** Task input follows **

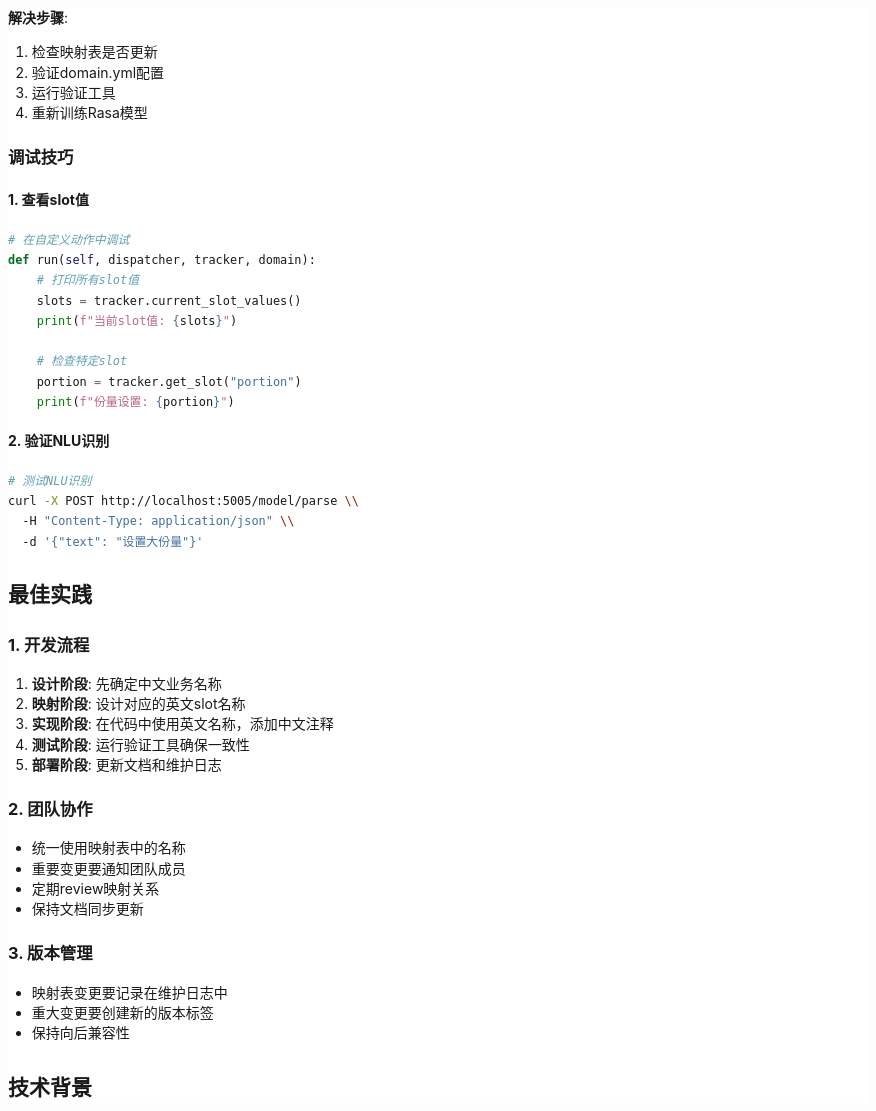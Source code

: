 **解决步骤**:
1. 检查映射表是否更新
2. 验证domain.yml配置
3. 运行验证工具
4. 重新训练Rasa模型

### 调试技巧

#### 1. 查看slot值
```python
# 在自定义动作中调试
def run(self, dispatcher, tracker, domain):
    # 打印所有slot值
    slots = tracker.current_slot_values()
    print(f"当前slot值: {slots}")
    
    # 检查特定slot
    portion = tracker.get_slot("portion")
    print(f"份量设置: {portion}")
```

#### 2. 验证NLU识别
```bash
# 测试NLU识别
curl -X POST http://localhost:5005/model/parse \\
  -H "Content-Type: application/json" \\
  -d '{"text": "设置大份量"}'
```

## 最佳实践

### 1. 开发流程
1. **设计阶段**: 先确定中文业务名称
2. **映射阶段**: 设计对应的英文slot名称
3. **实现阶段**: 在代码中使用英文名称，添加中文注释
4. **测试阶段**: 运行验证工具确保一致性
5. **部署阶段**: 更新文档和维护日志

### 2. 团队协作
- 统一使用映射表中的名称
- 重要变更要通知团队成员
- 定期review映射关系
- 保持文档同步更新

### 3. 版本管理
- 映射表变更要记录在维护日志中
- 重大变更要创建新的版本标签
- 保持向后兼容性

## 技术背景
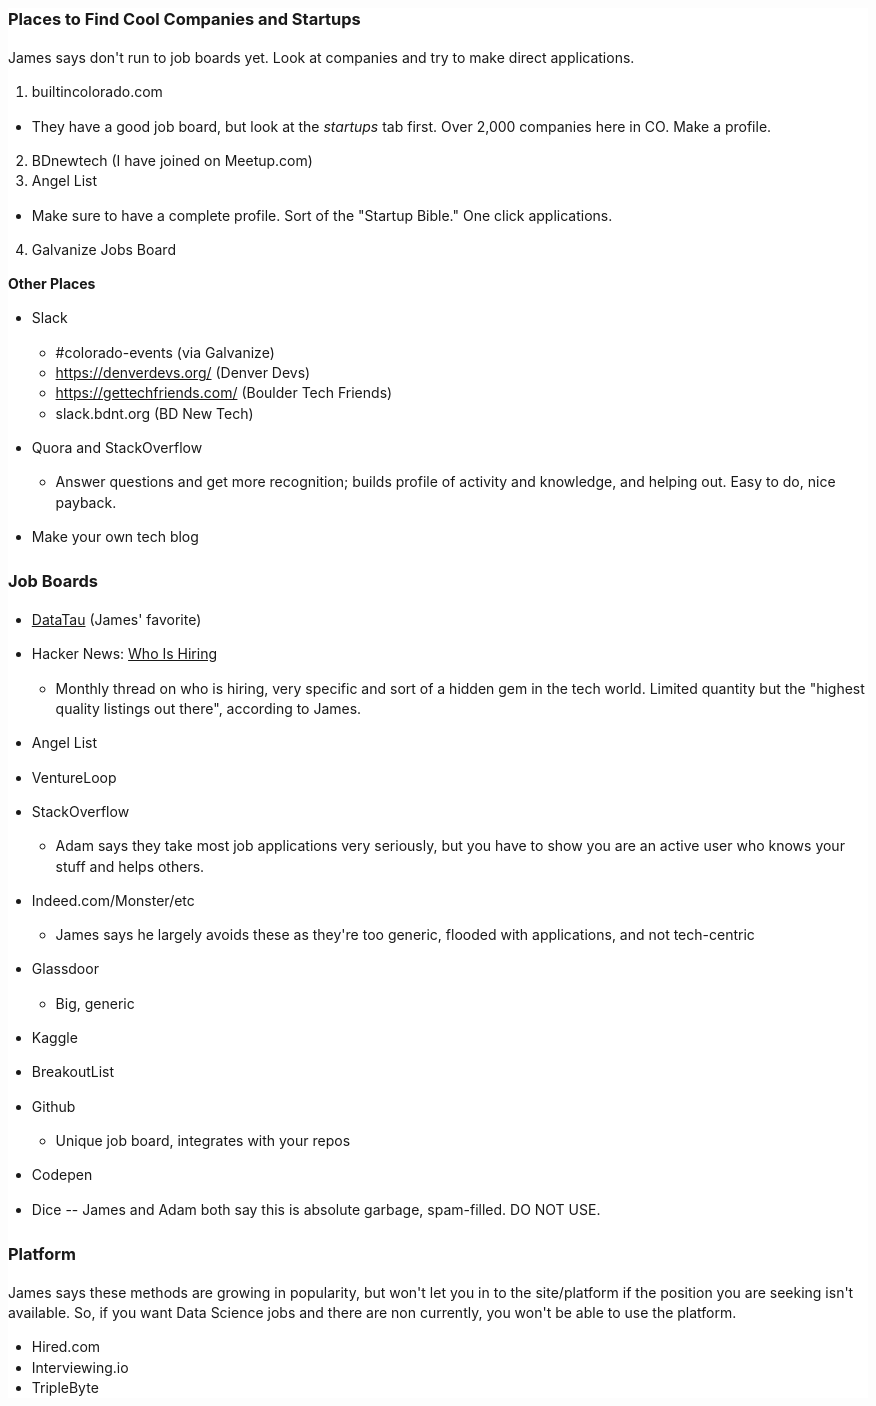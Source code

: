 ### Places to Find Cool Companies and Startups
James says don't run to job boards yet.  Look at companies and try to make direct applications.

1. builtincolorado.com
  + They have a good job board, but look at the *startups* tab first.  Over 2,000 companies here in CO.  Make a profile.

2. BDnewtech (I have joined on Meetup.com)
3. Angel List
  + Make sure to have a complete profile.  Sort of the "Startup Bible."  One click applications.
4. Galvanize Jobs Board

**Other Places**
+ Slack
  + \#colorado-events (via Galvanize)
  + https://denverdevs.org/ (Denver Devs)
  + https://gettechfriends.com/ (Boulder Tech Friends)
  + slack.bdnt.org (BD New Tech)

+ Quora and StackOverflow
  + Answer questions and get more recognition; builds profile of activity and knowledge, and helping out.  Easy to do, nice payback.

+ Make your own tech blog

### Job Boards
+ [DataTau](http://www.datatau.com/) (James' favorite)
+ Hacker News: [Who Is Hiring](https://news.ycombinator.com/submitted?id=whoishiring)
  + Monthly thread on who is hiring, very specific and sort of a hidden gem in the tech world. Limited quantity but the "highest quality listings out there", according to James.

+ Angel List
+ VentureLoop
+ StackOverflow
  + Adam says they take most job applications very seriously, but you have to show you are an active user who knows your stuff and helps others.
+ Indeed.com/Monster/etc
  + James says he largely avoids these as they're too generic, flooded with applications, and not tech-centric
+ Glassdoor
  + Big, generic
+ Kaggle
+ BreakoutList
+ Github
  + Unique job board, integrates with your repos
+ Codepen

+ Dice -- James and Adam both say this is absolute garbage, spam-filled. DO NOT USE.

### Platform
James says these methods are growing in popularity, but won't let you in to the site/platform if the position you are seeking isn't available.  So, if you want Data Science jobs and there are non currently, you won't be able to use the platform.
+ Hired.com
+ Interviewing.io
+ TripleByte

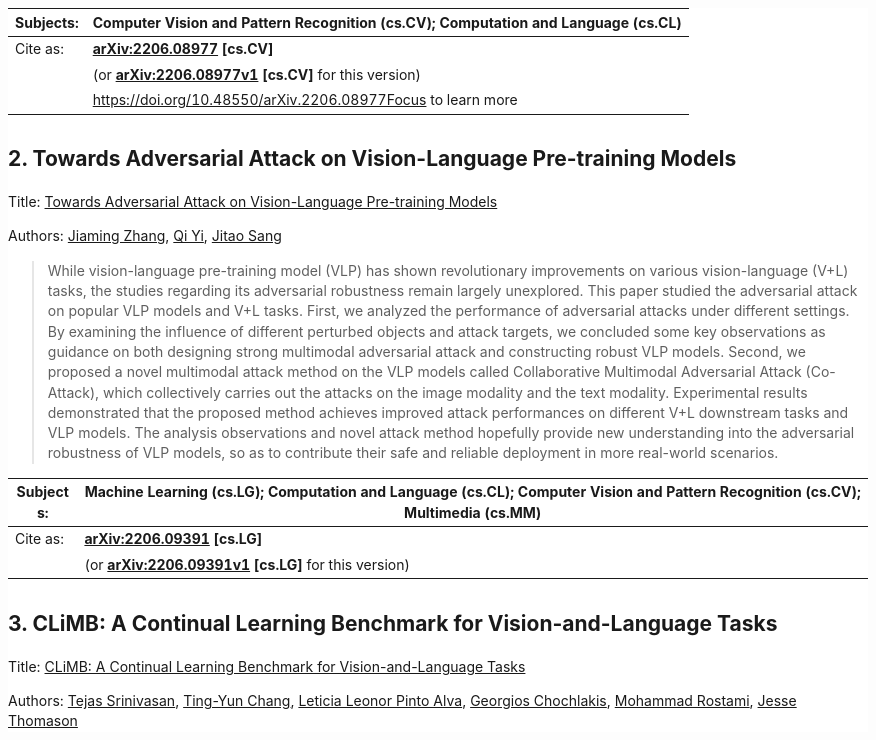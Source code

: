 | Subjects: | **Computer Vision and Pattern Recognition (cs.CV)**; Computation and Language (cs.CL) |
| --------- | ------------------------------------------------------------ |
| Cite as:  | **[arXiv:2206.08977](https://arxiv.org/abs/2206.08977) [cs.CV]** |
|           | (or **[arXiv:2206.08977v1](https://arxiv.org/abs/2206.08977v1) [cs.CV]** for this version) |
|           | https://doi.org/10.48550/arXiv.2206.08977Focus to learn more |





<h2 id="2022-06-22-2">2. Towards Adversarial Attack on Vision-Language Pre-training Models
</h2>

Title: [Towards Adversarial Attack on Vision-Language Pre-training Models](https://arxiv.org/abs/2206.09391)

Authors: [Jiaming Zhang](https://arxiv.org/search/cs?searchtype=author&query=Zhang%2C+J), [Qi Yi](https://arxiv.org/search/cs?searchtype=author&query=Yi%2C+Q), [Jitao Sang](https://arxiv.org/search/cs?searchtype=author&query=Sang%2C+J)

> While vision-language pre-training model (VLP) has shown revolutionary improvements on various vision-language (V+L) tasks, the studies regarding its adversarial robustness remain largely unexplored. This paper studied the adversarial attack on popular VLP models and V+L tasks. First, we analyzed the performance of adversarial attacks under different settings. By examining the influence of different perturbed objects and attack targets, we concluded some key observations as guidance on both designing strong multimodal adversarial attack and constructing robust VLP models. Second, we proposed a novel multimodal attack method on the VLP models called Collaborative Multimodal Adversarial Attack (Co-Attack), which collectively carries out the attacks on the image modality and the text modality. Experimental results demonstrated that the proposed method achieves improved attack performances on different V+L downstream tasks and VLP models. The analysis observations and novel attack method hopefully provide new understanding into the adversarial robustness of VLP models, so as to contribute their safe and reliable deployment in more real-world scenarios.

| Subjects: | **Machine Learning (cs.LG)**; Computation and Language (cs.CL); Computer Vision and Pattern Recognition (cs.CV); Multimedia (cs.MM) |
| --------- | ------------------------------------------------------------ |
| Cite as:  | **[arXiv:2206.09391](https://arxiv.org/abs/2206.09391) [cs.LG]** |
|           | (or **[arXiv:2206.09391v1](https://arxiv.org/abs/2206.09391v1) [cs.LG]** for this version) |





<h2 id="2022-06-22-3">3. CLiMB: A Continual Learning Benchmark for Vision-and-Language Tasks
</h2>

Title: [CLiMB: A Continual Learning Benchmark for Vision-and-Language Tasks](https://arxiv.org/abs/2206.09059)

Authors: [Tejas Srinivasan](https://arxiv.org/search/cs?searchtype=author&query=Srinivasan%2C+T), [Ting-Yun Chang](https://arxiv.org/search/cs?searchtype=author&query=Chang%2C+T), [Leticia Leonor Pinto Alva](https://arxiv.org/search/cs?searchtype=author&query=Alva%2C+L+L+P), [Georgios Chochlakis](https://arxiv.org/search/cs?searchtype=author&query=Chochlakis%2C+G), [Mohammad Rostami](https://arxiv.org/search/cs?searchtype=author&query=Rostami%2C+M), [Jesse Thomason](https://arxiv.org/search/cs?searchtype=author&query=Thomason%2C+J)
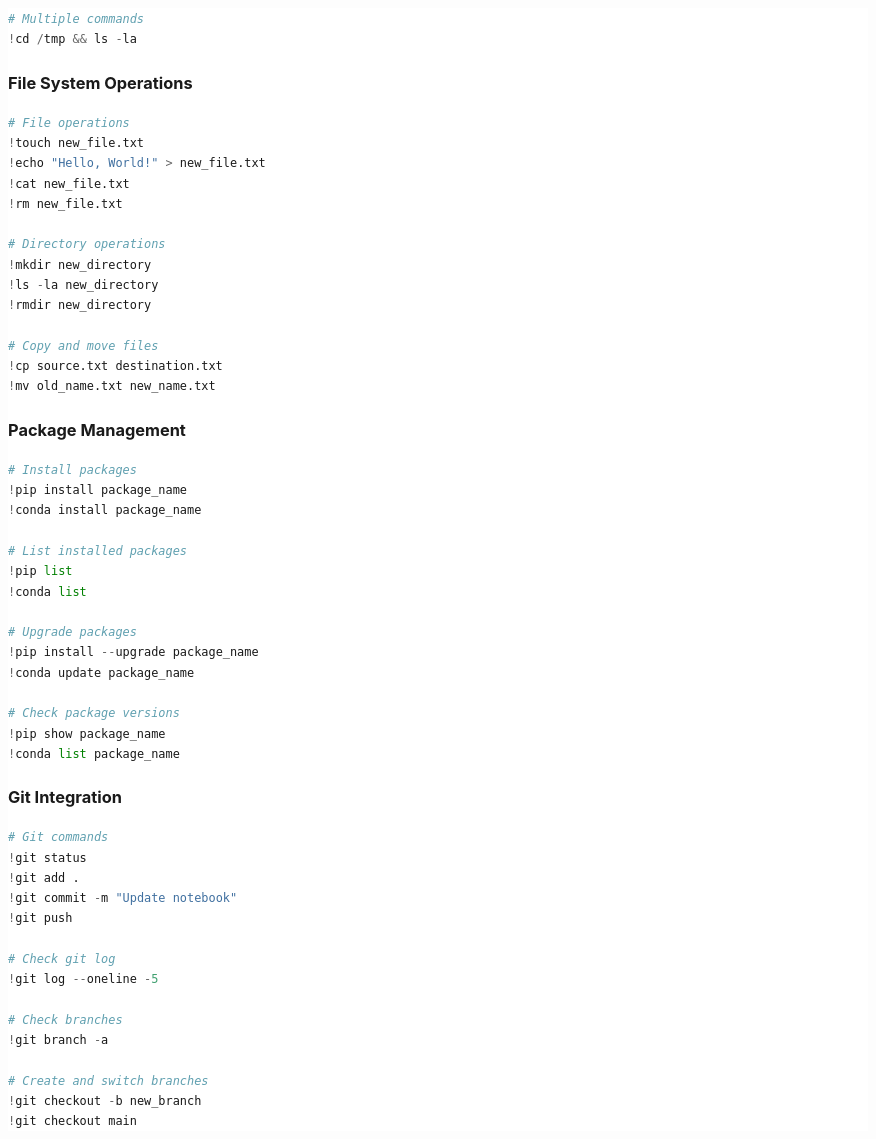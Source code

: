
 ```python
# Multiple commands
!cd /tmp && ls -la
```

### File System Operations

```python
# File operations
!touch new_file.txt
!echo "Hello, World!" > new_file.txt
!cat new_file.txt
!rm new_file.txt

# Directory operations
!mkdir new_directory
!ls -la new_directory
!rmdir new_directory

# Copy and move files
!cp source.txt destination.txt
!mv old_name.txt new_name.txt
```

### Package Management

```python
# Install packages
!pip install package_name
!conda install package_name

# List installed packages
!pip list
!conda list

# Upgrade packages
!pip install --upgrade package_name
!conda update package_name

# Check package versions
!pip show package_name
!conda list package_name
```

### Git Integration

```python
# Git commands
!git status
!git add .
!git commit -m "Update notebook"
!git push

# Check git log
!git log --oneline -5

# Check branches
!git branch -a

# Create and switch branches
!git checkout -b new_branch
!git checkout main
```

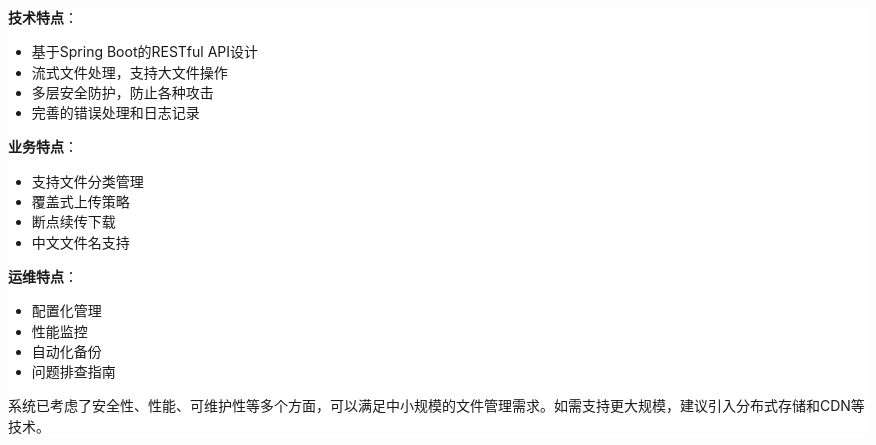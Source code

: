 **技术特点**：
- 基于Spring Boot的RESTful API设计
- 流式文件处理，支持大文件操作
- 多层安全防护，防止各种攻击
- 完善的错误处理和日志记录

**业务特点**：  
- 支持文件分类管理
- 覆盖式上传策略
- 断点续传下载
- 中文文件名支持

**运维特点**：
- 配置化管理
- 性能监控
- 自动化备份
- 问题排查指南

系统已考虑了安全性、性能、可维护性等多个方面，可以满足中小规模的文件管理需求。如需支持更大规模，建议引入分布式存储和CDN等技术。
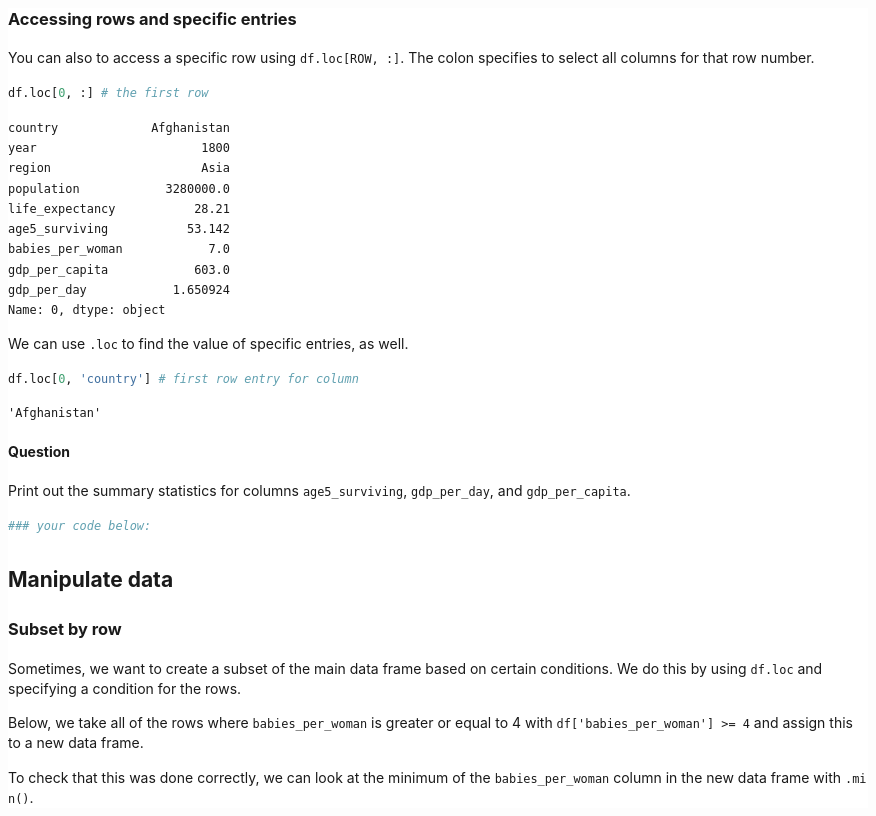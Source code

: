 

### Accessing rows and specific entries

You can also to access a specific row using `df.loc[ROW, :]`. The colon specifies to select all columns for that row number.


```python
df.loc[0, :] # the first row
```




    country             Afghanistan
    year                       1800
    region                     Asia
    population            3280000.0
    life_expectancy           28.21
    age5_surviving           53.142
    babies_per_woman            7.0
    gdp_per_capita            603.0
    gdp_per_day            1.650924
    Name: 0, dtype: object



We can use `.loc` to find the value of specific entries, as well.


```python
df.loc[0, 'country'] # first row entry for column
```




    'Afghanistan'



#### Question
Print out the summary statistics for columns `age5_surviving`, `gdp_per_day`, and `gdp_per_capita`.


```python
### your code below:

```

## Manipulate data 

### Subset by row

Sometimes, we want to create a subset of the main data frame based on certain conditions. We do this by using `df.loc` and specifying a condition for the rows. 

Below, we take all of the rows where `babies_per_woman` is greater or equal to 4 with `df['babies_per_woman'] >= 4` and assign this to a new data frame.

To check that this was done correctly, we can look at the minimum of the `babies_per_woman` column in the new data frame with  `.min()`.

** End of Task input **

#### Work required
This exercise asks for an exact copy of the lines from the first one in the data through the line that contains "[DataTau](http://www.datatau.com/) (James' favorite)", pictures excluded.

#### Worked solution
Source code

: **解决步骤**:
1. 检查映射表是否更新
2. 验证domain.yml配置
3. 运行验证工具
4. 重新训练Rasa模型

### 调试技巧

#### 1. 查看slot值
```python
# 在自定义动作中调试
def run(self, dispatcher, tracker, domain):
    # 打印所有slot值
    slots = tracker.current_slot_values()
    print(f"当前slot值: {slots}")
    
    # 检查特定slot
    portion = tracker.get_slot("portion")
    print(f"份量设置: {portion}")
```

#### 2. 验证NLU识别
```bash
# 测试NLU识别
curl -X POST http://localhost:5005/model/parse \\
  -H "Content-Type: application/json" \\
  -d '{"text": "设置大份量"}'
```

## 最佳实践

### 1. 开发流程
1. **设计阶段**: 先确定中文业务名称
2. **映射阶段**: 设计对应的英文slot名称
3. **实现阶段**: 在代码中使用英文名称，添加中文注释
4. **测试阶段**: 运行验证工具确保一致性
5. **部署阶段**: 更新文档和维护日志

### 2. 团队协作
- 统一使用映射表中的名称
- 重要变更要通知团队成员
- 定期review映射关系
- 保持文档同步更新

### 3. 版本管理
- 映射表变更要记录在维护日志中
- 重大变更要创建新的版本标签
- 保持向后兼容性

## 技术背景
Source code

: ### Places to Find Cool Companies and Startups
James says don't run to job boards yet.  Look at companies and try to make direct applications.

1. builtincolorado.com
  + They have a good job board, but look at the *startups* tab first.  Over 2,000 companies here in CO.  Make a profile.

2. BDnewtech (I have joined on Meetup.com)
3. Angel List
  + Make sure to have a complete profile.  Sort of the "Startup Bible."  One click applications.
4. Galvanize Jobs Board

**Other Places**
+ Slack
  + \#colorado-events (via Galvanize)
  + https://denverdevs.org/ (Denver Devs)
  + https://gettechfriends.com/ (Boulder Tech Friends)
  + slack.bdnt.org (BD New Tech)

+ Quora and StackOverflow
  + Answer questions and get more recognition; builds profile of activity and knowledge, and helping out.  Easy to do, nice payback.

+ Make your own tech blog

### Job Boards
+ [DataTau](http://www.datatau.com/) (James' favorite)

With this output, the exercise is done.